**What you will do:**
Where a line of the records holds the string "include", copy that line.

**Records shown:**
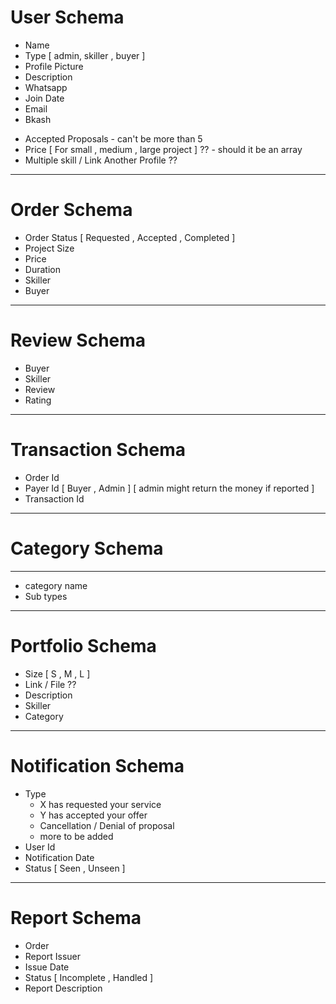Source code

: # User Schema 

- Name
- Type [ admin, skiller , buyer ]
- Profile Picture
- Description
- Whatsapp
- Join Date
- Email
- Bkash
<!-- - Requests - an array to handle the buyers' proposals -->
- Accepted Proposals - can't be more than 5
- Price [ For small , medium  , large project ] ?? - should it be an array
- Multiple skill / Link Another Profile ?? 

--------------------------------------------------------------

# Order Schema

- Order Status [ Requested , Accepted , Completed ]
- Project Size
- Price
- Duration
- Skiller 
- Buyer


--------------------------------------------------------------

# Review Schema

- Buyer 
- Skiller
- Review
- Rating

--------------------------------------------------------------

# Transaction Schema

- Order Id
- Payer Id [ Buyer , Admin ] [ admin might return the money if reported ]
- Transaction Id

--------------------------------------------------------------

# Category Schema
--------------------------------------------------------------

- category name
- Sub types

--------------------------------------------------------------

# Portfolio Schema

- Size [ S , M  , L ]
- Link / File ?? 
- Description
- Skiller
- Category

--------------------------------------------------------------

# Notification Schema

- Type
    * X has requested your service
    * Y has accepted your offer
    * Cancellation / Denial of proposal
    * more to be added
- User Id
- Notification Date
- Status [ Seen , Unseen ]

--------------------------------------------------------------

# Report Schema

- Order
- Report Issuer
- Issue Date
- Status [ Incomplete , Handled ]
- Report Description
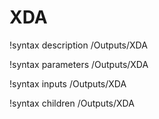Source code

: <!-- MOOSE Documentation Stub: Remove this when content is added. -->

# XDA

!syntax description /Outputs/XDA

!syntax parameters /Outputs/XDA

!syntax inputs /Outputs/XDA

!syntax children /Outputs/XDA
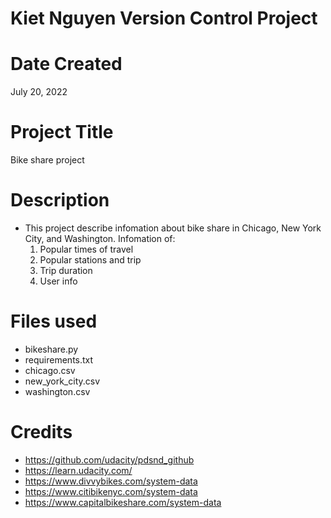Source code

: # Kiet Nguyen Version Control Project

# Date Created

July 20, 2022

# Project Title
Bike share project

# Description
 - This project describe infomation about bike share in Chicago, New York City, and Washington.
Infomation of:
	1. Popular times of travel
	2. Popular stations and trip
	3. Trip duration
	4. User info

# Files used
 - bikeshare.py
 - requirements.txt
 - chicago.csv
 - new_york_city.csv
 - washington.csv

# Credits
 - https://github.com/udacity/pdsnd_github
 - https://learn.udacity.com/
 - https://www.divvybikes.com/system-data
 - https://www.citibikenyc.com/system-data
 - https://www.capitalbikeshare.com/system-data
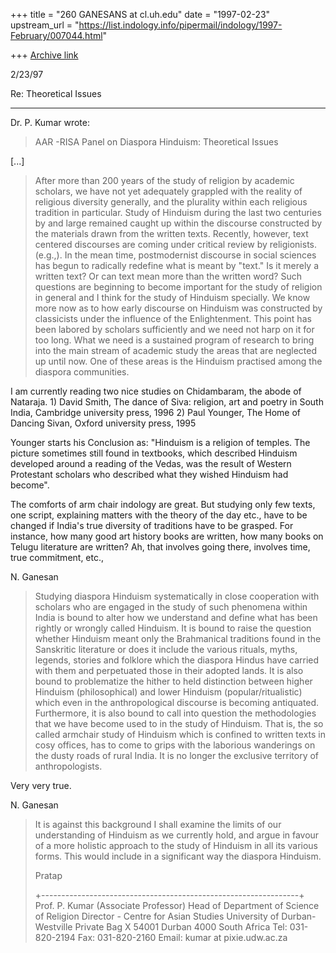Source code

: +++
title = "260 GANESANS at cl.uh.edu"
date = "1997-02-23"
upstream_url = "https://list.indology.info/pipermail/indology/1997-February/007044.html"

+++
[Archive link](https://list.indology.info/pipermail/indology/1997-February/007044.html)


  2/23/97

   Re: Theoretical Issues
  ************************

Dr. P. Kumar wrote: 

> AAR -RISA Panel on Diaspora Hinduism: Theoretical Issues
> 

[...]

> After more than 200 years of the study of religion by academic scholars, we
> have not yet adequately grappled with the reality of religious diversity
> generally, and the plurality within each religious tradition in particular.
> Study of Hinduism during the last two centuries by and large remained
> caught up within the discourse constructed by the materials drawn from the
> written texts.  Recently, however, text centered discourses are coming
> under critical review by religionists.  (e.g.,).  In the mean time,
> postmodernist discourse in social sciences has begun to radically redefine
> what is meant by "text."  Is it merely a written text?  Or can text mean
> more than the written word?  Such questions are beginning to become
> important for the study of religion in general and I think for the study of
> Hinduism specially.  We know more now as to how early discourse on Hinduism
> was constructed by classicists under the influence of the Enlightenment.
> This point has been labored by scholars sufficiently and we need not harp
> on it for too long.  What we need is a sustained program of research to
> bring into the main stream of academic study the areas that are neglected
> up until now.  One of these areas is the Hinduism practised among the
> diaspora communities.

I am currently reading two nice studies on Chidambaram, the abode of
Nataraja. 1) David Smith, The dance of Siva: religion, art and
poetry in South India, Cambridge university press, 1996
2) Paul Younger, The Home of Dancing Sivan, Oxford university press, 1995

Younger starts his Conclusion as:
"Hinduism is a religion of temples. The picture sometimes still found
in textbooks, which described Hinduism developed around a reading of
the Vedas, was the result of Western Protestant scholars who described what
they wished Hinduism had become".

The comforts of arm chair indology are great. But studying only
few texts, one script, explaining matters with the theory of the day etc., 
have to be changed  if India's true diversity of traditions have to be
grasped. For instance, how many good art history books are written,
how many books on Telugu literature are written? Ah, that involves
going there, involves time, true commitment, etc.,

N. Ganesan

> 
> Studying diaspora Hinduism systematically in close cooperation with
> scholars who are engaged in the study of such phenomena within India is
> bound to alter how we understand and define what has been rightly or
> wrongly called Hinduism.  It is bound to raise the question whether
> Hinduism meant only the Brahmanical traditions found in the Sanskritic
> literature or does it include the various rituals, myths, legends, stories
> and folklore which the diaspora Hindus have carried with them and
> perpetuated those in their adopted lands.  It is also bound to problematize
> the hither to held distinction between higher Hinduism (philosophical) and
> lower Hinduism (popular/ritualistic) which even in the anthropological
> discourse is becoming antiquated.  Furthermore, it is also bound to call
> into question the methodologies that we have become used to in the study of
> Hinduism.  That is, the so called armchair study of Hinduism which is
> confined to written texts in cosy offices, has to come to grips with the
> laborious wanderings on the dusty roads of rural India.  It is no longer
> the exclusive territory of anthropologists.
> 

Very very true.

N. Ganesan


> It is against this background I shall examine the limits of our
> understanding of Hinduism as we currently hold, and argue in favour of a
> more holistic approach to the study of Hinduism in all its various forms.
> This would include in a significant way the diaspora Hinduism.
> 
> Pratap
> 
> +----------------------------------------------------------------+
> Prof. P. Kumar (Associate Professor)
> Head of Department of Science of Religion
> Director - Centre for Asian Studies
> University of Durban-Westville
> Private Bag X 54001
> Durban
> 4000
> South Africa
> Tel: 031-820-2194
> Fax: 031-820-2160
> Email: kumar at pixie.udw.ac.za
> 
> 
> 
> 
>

**Exercise solution:**
> literature or does it include the various rituals, myths, legends, stories
> This would include in a significant way the diaspora Hinduism.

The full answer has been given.